--- START ---
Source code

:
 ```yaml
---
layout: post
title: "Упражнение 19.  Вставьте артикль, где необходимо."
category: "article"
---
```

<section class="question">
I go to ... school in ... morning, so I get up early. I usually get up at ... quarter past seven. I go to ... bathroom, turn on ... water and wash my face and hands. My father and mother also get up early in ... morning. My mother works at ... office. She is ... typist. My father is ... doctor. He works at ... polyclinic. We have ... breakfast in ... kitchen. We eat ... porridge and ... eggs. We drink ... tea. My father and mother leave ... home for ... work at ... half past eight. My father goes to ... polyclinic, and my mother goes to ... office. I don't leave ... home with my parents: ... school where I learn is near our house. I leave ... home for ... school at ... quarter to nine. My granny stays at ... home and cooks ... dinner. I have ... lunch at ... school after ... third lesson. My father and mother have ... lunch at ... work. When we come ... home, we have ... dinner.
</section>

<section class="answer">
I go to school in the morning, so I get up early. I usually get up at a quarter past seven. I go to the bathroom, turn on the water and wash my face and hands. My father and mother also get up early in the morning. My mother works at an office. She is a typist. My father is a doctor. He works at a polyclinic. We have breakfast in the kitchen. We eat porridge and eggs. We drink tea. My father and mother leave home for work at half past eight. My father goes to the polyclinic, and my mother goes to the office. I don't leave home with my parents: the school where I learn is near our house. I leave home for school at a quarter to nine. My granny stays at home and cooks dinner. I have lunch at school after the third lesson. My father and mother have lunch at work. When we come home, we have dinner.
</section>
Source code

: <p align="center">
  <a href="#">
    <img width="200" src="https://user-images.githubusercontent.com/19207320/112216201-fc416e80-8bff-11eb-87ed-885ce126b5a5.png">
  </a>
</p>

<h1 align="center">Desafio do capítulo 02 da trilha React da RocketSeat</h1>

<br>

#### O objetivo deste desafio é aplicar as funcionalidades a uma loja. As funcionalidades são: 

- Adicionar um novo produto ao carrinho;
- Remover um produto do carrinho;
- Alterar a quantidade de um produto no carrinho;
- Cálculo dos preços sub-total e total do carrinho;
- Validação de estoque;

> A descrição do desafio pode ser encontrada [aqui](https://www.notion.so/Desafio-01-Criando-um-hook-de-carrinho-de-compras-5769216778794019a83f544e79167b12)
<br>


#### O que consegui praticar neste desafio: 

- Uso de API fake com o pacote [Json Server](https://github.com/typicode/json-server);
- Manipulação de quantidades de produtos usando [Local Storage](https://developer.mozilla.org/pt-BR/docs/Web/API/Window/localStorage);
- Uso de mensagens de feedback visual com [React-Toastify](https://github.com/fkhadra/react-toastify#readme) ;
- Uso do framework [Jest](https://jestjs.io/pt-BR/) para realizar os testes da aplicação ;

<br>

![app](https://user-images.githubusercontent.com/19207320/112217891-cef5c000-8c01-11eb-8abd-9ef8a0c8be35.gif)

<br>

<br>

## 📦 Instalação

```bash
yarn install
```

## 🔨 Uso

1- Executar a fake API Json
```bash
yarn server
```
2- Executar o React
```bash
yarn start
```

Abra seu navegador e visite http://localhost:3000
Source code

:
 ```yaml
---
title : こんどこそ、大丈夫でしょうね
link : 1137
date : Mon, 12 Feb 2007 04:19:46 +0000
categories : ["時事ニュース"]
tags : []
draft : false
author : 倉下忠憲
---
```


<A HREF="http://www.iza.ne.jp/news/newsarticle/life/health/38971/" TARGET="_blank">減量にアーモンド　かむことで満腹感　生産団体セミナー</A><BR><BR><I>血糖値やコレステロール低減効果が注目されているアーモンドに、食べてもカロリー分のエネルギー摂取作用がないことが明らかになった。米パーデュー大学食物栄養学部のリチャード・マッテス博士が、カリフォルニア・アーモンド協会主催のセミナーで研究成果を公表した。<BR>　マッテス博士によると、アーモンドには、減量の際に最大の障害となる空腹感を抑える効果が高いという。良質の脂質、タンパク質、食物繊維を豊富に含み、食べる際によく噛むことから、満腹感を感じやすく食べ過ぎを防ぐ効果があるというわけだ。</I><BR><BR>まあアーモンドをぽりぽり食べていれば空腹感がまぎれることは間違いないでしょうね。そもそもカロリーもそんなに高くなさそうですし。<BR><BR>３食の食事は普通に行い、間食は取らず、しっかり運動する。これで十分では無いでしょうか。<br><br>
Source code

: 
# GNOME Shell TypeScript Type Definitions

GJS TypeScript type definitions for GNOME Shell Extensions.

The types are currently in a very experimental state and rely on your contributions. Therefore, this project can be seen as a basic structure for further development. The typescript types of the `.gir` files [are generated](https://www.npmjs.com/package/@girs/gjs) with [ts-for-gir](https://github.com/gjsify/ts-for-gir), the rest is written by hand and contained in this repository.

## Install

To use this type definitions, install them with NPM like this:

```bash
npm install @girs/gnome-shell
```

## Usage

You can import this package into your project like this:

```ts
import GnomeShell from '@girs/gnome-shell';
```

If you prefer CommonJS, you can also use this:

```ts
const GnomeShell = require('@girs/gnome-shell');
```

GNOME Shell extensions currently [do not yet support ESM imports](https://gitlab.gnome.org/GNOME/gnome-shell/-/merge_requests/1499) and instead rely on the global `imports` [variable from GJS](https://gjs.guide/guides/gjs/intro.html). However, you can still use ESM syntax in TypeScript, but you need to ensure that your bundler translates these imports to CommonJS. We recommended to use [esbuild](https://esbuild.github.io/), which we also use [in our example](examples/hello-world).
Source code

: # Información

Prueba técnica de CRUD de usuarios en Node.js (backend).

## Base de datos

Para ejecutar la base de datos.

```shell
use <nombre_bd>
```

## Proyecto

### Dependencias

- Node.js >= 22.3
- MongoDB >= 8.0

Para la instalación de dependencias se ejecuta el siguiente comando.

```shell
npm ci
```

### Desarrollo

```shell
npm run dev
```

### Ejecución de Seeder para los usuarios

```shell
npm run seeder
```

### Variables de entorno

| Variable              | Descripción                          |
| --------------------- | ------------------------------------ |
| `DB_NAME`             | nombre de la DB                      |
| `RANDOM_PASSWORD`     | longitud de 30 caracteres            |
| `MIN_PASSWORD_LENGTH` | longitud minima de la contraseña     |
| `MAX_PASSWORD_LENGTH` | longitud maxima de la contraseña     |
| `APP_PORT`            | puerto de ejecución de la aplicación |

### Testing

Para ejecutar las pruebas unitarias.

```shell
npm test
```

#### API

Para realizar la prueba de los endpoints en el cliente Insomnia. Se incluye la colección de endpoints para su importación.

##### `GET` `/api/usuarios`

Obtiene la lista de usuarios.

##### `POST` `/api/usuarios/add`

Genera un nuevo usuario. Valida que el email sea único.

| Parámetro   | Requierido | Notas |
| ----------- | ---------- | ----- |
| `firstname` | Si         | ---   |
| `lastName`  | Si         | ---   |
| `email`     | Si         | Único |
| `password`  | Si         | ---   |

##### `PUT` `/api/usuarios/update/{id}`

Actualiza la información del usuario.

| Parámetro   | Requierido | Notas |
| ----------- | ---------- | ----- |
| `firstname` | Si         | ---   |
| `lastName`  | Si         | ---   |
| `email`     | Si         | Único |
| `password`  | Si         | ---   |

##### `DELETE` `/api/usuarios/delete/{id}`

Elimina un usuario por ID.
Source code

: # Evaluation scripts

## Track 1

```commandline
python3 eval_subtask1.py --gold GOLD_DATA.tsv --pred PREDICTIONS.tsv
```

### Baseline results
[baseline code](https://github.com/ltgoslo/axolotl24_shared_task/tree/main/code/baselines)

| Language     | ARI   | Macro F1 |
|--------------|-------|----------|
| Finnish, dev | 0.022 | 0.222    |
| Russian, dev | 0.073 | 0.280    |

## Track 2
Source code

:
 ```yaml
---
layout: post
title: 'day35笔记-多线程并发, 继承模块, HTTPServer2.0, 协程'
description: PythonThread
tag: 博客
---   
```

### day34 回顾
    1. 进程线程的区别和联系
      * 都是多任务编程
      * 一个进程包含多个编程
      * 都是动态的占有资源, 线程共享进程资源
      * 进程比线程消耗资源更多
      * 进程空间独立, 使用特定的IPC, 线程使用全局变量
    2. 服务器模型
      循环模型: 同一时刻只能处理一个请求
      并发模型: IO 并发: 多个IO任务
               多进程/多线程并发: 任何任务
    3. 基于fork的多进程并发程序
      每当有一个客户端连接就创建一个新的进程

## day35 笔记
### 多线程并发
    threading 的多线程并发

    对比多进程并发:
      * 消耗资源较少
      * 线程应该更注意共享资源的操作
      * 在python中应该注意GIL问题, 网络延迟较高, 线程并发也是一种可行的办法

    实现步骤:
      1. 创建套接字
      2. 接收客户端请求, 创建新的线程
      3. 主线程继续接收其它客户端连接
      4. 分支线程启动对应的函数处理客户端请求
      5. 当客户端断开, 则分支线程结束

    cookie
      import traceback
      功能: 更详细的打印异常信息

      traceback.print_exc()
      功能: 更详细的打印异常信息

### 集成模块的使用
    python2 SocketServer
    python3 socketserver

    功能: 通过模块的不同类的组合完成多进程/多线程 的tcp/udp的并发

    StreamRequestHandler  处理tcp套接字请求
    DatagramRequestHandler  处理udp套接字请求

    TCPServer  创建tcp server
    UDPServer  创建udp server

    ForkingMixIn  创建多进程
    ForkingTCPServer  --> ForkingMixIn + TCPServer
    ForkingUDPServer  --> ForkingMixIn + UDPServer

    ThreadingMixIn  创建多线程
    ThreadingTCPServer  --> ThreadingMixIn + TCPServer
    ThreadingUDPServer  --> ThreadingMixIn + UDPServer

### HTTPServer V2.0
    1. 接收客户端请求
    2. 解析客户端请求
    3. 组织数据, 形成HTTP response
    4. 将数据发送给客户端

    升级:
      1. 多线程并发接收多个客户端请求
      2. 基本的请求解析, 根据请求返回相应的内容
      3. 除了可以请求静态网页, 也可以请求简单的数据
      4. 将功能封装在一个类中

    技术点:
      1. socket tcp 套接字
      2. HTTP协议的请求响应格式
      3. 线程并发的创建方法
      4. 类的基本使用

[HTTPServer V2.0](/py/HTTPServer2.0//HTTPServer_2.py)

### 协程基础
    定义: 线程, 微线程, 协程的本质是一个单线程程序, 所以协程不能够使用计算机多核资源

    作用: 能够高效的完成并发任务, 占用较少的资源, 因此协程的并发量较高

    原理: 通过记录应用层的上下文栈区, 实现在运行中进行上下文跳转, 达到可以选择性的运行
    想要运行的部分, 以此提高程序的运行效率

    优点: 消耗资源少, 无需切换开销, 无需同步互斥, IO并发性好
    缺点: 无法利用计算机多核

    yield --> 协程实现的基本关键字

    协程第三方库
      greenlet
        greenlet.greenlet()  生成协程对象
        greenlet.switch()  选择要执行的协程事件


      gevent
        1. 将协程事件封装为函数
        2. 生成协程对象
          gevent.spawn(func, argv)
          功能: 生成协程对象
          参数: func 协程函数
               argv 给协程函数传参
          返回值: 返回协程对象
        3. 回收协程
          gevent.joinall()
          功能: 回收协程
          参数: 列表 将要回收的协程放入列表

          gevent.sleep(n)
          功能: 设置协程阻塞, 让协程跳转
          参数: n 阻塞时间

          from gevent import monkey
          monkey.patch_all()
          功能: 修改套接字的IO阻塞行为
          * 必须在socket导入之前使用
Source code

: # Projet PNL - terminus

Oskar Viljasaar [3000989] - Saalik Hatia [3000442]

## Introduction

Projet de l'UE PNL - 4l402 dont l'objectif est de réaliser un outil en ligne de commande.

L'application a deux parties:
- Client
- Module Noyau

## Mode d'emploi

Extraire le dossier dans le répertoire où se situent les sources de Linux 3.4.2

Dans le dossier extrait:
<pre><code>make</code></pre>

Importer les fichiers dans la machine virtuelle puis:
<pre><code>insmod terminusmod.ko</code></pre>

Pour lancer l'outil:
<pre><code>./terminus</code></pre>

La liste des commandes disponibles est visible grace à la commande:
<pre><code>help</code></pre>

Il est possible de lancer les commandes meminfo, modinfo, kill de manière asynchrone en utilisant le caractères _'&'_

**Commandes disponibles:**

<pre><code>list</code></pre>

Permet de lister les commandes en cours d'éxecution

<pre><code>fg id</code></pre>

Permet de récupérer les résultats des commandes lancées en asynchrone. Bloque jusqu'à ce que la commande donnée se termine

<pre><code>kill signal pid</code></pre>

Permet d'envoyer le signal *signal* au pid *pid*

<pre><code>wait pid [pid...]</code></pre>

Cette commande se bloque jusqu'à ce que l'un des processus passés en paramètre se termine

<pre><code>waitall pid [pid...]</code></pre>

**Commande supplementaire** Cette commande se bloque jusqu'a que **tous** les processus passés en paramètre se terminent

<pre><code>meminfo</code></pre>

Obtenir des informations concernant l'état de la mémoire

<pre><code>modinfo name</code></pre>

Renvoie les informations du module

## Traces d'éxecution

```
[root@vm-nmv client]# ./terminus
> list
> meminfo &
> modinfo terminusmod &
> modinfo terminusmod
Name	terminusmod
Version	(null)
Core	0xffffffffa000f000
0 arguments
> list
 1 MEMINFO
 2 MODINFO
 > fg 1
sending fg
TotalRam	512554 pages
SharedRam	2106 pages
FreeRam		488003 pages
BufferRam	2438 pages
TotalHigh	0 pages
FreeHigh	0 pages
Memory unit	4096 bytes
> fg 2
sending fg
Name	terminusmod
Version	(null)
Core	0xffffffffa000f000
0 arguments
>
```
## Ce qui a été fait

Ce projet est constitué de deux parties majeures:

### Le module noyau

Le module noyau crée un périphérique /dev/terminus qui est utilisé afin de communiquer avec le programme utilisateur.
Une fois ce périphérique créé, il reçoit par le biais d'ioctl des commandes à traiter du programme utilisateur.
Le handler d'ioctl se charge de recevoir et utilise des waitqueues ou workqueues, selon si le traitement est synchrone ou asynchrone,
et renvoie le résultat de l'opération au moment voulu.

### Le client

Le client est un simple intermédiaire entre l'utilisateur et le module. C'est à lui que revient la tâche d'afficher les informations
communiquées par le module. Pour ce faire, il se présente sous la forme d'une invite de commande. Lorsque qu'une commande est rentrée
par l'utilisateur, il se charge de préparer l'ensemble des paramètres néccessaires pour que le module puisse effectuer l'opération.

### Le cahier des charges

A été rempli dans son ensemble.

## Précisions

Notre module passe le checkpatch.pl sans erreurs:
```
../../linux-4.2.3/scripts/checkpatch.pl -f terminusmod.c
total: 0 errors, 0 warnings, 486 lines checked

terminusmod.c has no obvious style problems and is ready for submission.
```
--- END ---
» Work to be completed: Filter the records above, keeping each line that contains the word "ejecutar".

» Task result:
Para ejecutar la base de datos.
Para ejecutar las pruebas unitarias.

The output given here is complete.